Is Shelley’s novel ‘anti-science’? The passionate and sympathetic framing of Frankenstein the young rationalist through the eyes of wannabe North Pole explorer Robert Walton gives us no settled view as to Shelley’s own feelings about her desperate hero. The work itself is an exploration of many of the ideas and innovations of the Age of Reason, and the ability of a fertile mind to envision terrible potential from the scientific breakthroughs then taking place is not necessarily an indictment of the breakthroughs themselves. Rather it suggests a keenness to the ethical questions raised by the birth of new technology. The necessity for such appraisal has only increased since Shelley’s time.
According to Shelley’s own account of the dream she had that inspired her story, in which a lifeless body is animated by a young scientist using electricity, it seems she did have a deep-seated aversion to the scientist ‘playing God’. She described her dream-vision as ‘frightful’ and, ‘Frightful must it be; for supremely frightful would be the effect of any human endeavour to mock the stupendous mechanism of the Creator of the world.’
In an era when science and technology are simultaneously vilified and praised as being both causes of and solutions to some of the greatest crises we face – especially climate change and its concomitant problems – there is a fierce cultural tussle underway about the role of science in our world. Often now it seems that you can’t reject religion as a basis for morals and also be sceptical about scientific knowledge and, more pointedly, its application – hence the Green Party being branded ‘anti-science’ for its stance on GM and nuclear power. This seems a terrifying narrowing of the debate, and one thing Shelley’s novel can certainly remind us of is the need for the intervention of other kinds of knowledge besides science in assessing the ethical implications of scientific discovery. As Doug Parr, Greenpeace’s chief scientist, says in relation to geo-engineering – an idea, if ever there was one, that surely amounts to ‘playing God’ with the Earth’s ecosystems and climate patterns – ‘Scientists are not the best people to deal with the social, ethical, or political issues that geo-engineering raises.’

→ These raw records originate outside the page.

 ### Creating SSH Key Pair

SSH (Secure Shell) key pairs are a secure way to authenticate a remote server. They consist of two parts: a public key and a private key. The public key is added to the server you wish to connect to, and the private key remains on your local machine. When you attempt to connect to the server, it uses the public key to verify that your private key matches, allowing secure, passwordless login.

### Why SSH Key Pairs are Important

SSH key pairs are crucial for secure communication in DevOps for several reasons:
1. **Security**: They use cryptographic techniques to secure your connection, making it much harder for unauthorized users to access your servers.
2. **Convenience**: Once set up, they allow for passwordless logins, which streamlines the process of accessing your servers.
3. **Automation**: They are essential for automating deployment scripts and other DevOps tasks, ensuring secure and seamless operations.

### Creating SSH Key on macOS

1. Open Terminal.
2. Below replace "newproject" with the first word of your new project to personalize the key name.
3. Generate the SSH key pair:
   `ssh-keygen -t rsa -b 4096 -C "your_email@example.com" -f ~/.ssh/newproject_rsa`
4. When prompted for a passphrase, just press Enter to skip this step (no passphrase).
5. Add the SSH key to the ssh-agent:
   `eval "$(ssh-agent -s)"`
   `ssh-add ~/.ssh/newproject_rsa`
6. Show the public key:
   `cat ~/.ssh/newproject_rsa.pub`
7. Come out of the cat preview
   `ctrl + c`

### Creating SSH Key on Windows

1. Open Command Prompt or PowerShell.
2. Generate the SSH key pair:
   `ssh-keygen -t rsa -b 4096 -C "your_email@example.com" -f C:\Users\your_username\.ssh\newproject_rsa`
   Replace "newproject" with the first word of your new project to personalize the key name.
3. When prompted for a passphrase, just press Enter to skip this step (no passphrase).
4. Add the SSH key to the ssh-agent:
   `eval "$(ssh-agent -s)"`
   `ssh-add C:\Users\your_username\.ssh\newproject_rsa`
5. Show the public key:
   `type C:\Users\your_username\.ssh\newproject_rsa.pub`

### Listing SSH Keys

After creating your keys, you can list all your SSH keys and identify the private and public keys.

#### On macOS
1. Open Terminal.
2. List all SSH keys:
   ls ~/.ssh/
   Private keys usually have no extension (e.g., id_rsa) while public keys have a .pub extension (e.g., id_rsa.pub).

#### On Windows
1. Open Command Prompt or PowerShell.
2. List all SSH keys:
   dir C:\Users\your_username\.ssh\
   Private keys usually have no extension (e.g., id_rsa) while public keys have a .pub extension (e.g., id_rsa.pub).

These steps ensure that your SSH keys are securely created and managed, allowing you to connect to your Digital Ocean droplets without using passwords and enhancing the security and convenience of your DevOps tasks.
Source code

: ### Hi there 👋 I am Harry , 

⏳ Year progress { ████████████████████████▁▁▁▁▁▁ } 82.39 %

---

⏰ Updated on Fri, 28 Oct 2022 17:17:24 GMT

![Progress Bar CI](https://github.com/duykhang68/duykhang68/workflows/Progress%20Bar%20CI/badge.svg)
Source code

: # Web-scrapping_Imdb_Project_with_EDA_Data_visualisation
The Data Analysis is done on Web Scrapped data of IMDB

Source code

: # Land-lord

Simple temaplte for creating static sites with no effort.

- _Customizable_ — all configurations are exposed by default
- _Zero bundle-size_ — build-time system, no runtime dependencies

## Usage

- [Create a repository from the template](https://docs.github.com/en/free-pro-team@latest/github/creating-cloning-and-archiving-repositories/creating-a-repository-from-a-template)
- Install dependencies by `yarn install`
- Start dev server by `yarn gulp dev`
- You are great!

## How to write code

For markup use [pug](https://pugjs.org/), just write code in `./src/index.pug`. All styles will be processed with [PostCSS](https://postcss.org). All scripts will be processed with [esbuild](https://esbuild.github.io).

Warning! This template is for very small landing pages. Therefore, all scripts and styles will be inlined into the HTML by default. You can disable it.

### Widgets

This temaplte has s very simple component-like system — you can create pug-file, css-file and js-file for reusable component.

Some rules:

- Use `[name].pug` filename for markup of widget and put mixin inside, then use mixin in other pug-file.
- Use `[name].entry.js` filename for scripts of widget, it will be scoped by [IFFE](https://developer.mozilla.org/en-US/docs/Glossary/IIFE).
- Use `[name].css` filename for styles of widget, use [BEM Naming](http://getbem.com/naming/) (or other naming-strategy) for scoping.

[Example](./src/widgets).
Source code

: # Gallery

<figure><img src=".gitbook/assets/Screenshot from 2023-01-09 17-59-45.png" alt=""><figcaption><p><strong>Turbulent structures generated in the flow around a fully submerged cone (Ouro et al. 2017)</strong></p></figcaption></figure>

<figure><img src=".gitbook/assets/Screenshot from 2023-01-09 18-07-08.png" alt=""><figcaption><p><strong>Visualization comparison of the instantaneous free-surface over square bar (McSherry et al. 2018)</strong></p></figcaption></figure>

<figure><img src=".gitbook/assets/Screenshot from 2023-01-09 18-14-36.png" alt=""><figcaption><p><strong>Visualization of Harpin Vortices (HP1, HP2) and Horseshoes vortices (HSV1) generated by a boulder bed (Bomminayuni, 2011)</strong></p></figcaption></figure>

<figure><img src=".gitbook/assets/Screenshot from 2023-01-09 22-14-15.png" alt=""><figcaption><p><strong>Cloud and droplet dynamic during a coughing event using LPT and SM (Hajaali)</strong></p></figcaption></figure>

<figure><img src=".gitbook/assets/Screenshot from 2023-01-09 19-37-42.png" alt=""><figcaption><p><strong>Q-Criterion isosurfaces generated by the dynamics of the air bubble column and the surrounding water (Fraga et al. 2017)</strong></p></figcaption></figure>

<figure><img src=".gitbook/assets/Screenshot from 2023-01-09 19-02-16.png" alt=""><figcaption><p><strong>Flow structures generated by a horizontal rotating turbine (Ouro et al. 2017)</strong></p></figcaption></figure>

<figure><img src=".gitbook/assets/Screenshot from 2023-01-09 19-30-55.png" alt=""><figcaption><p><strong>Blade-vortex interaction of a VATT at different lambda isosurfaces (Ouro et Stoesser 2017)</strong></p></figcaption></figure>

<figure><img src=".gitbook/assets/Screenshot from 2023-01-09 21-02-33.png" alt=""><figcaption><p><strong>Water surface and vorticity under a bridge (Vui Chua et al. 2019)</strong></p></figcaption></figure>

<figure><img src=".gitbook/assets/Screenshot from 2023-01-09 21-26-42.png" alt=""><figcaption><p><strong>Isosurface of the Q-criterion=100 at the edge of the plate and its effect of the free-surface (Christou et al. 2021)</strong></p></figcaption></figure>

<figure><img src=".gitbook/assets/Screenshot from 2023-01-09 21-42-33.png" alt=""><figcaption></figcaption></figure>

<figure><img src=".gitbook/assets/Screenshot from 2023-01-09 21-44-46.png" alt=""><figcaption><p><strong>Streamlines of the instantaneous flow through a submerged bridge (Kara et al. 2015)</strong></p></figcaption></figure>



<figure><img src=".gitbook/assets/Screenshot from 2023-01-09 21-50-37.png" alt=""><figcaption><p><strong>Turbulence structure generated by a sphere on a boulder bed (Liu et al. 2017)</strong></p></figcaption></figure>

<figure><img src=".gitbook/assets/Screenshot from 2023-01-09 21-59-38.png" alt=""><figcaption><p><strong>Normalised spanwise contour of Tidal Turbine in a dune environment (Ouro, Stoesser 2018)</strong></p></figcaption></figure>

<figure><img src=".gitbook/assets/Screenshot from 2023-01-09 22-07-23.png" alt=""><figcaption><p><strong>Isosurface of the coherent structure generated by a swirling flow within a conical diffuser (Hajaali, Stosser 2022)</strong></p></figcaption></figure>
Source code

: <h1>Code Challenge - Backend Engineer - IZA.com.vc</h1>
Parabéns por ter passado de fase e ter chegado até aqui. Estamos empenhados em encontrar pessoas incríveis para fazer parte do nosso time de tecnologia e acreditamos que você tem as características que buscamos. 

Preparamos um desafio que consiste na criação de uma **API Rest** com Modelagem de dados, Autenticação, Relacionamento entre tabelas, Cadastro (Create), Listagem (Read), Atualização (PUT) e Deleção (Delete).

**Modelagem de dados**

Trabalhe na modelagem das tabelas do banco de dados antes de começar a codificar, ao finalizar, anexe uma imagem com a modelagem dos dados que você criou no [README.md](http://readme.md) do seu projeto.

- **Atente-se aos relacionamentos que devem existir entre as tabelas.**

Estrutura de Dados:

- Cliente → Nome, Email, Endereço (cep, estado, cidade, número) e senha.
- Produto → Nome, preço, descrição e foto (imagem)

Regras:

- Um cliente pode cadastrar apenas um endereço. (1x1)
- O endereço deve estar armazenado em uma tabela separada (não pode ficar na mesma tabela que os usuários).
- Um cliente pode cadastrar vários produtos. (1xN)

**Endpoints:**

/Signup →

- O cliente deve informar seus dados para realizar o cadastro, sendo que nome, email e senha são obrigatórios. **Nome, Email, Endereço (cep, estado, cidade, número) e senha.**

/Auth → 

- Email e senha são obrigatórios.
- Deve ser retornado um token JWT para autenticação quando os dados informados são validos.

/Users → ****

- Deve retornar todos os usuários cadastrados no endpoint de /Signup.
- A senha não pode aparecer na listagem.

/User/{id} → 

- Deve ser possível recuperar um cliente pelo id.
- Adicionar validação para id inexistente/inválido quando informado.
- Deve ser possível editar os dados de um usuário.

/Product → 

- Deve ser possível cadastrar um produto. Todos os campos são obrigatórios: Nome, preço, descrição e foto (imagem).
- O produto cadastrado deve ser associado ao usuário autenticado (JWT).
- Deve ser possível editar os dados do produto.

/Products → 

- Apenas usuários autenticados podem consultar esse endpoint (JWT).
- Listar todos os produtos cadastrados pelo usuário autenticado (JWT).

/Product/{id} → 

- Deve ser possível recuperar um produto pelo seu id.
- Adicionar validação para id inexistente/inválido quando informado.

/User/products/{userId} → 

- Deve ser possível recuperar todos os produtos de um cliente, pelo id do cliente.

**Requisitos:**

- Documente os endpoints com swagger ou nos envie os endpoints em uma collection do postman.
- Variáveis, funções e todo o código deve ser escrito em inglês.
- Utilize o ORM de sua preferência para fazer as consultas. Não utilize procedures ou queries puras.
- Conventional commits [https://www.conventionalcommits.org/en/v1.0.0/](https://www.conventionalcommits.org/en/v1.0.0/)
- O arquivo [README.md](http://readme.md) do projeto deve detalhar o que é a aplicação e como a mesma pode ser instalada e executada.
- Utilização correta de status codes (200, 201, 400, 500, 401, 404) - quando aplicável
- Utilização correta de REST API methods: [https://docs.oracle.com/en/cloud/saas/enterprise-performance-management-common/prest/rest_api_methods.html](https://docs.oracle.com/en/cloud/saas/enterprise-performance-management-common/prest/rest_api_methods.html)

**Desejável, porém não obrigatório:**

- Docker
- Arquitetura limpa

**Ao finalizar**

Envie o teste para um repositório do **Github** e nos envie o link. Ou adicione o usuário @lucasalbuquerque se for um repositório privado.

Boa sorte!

Indeed, these are choices that affect us all. And yet the decisions that get made about the use of GM crops, for example, are hardly democratic. Generally they are decided on the basis of intensive lobbying, and often rejected by the farmers and consumers in the countries that are targeted.
In her warning tale of misused power Shelley gave us the idea of the maverick scientist whose actions lead to consequences beyond his control, and whose own moral failures also prevent his taking action to halt them. Today we live with something much more frightening: the results of technology in the hands not of rational, flawed individuals, but at the service of corporations, entities specifically structured to avoid responsibility.
Shelley warned us of attempts at ‘mastery’ over the forces of nature. The naïve young Frankenstein is motivated by nothing more concrete than vague dreams of fame and the ‘inestimable benefits’ he could confer on mankind. What nightmares might Shelley conceive today, when the ‘benefits’ of science are often placed at the service of no less frightening an experiment than the simple pursuit of profit?